[Your goal]
Print a faithful copy of the data below, word for word, with the pictures left out.

Data items:
■ ■ ■

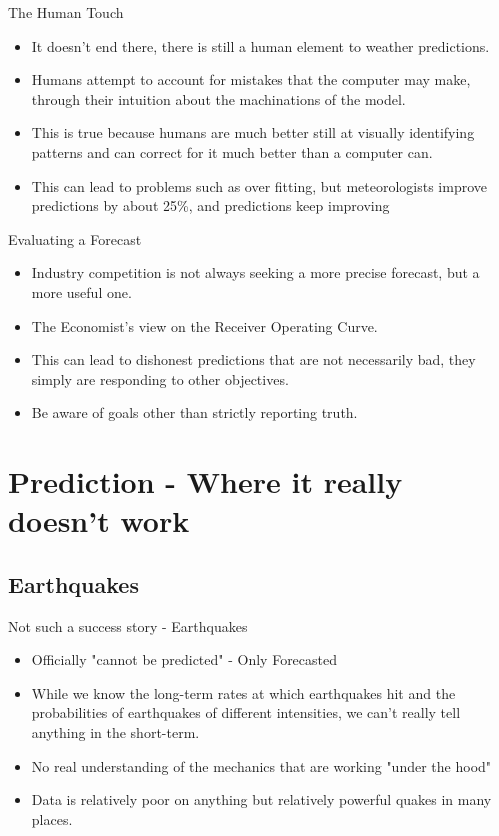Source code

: \documentclass[bigger]{beamer}
\begin{document}
\begin{frame}[label=sec-2-4-4]{The Human Touch}
\begin{itemize}
\item It doesn't end there, there is still a human element to weather predictions.
\item Humans attempt to account for mistakes that the computer may make,
through their intuition about the machinations of the model.
\item This is true because humans are much better still at visually
identifying patterns and can correct for it much better than a
computer can.
\item This can lead to problems such as over fitting, but meteorologists
improve predictions by about 25\%, and predictions keep improving
\end{itemize}
\end{frame}

\begin{frame}[label=sec-2-4-5]{Evaluating a Forecast}
\begin{itemize}
\item Industry competition is not always seeking a more precise forecast,
but a more useful one.
\item The Economist's view on the Receiver Operating Curve.
\item This can lead to dishonest predictions that are not necessarily bad,
they simply are responding to other objectives.
\item Be aware of goals other than strictly reporting truth.
\end{itemize}
\end{frame}


\section{Prediction - Where it really doesn't work}
\label{sec-3}
\subsection{Earthquakes}
\label{sec-3-1}

\begin{frame}[label=sec-3-1-1]{Not such a success story - Earthquakes}
\begin{itemize}
\item Officially "cannot be predicted" - Only Forecasted
\item While we know the long-term rates at which earthquakes hit and the
probabilities of earthquakes of different intensities, we can't
really tell anything in the short-term.
\item No real understanding of the mechanics that are working "under the
hood"
\item Data is relatively poor on anything but relatively powerful quakes
in many places.
\end{itemize}
\end{frame}
\end{document}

■ ■ ■

[Response to the task]
Source code

: \documentclass[bigger]{beamer}
\begin{document}
\begin{frame}[label=sec-2-4-4]{The Human Touch}
\begin{itemize}
\item It doesn't end there, there is still a human element to weather predictions.
\item Humans attempt to account for mistakes that the computer may make,
through their intuition about the machinations of the model.
\item This is true because humans are much better still at visually
identifying patterns and can correct for it much better than a
computer can.
\item This can lead to problems such as over fitting, but meteorologists
improve predictions by about 25\%, and predictions keep improving
\end{itemize}
\end{frame}

\begin{frame}[label=sec-2-4-5]{Evaluating a Forecast}
\begin{itemize}
\item Industry competition is not always seeking a more precise forecast,
but a more useful one.
\item The Economist's view on the Receiver Operating Curve.
\item This can lead to dishonest predictions that are not necessarily bad,
they simply are responding to other objectives.
\item Be aware of goals other than strictly reporting truth.
\end{itemize}
\end{frame}


\section{Prediction - Where it really doesn't work}
\label{sec-3}
\subsection{Earthquakes}
\label{sec-3-1}

\begin{frame}[label=sec-3-1-1]{Not such a success story - Earthquakes}
\begin{itemize}
\item Officially "cannot be predicted" - Only Forecasted
\item While we know the long-term rates at which earthquakes hit and the
probabilities of earthquakes of different intensities, we can't
really tell anything in the short-term.
\item No real understanding of the mechanics that are working "under the
hood"
\item Data is relatively poor on anything but relatively powerful quakes
in many places.
\end{itemize}
\end{frame}
\end{document}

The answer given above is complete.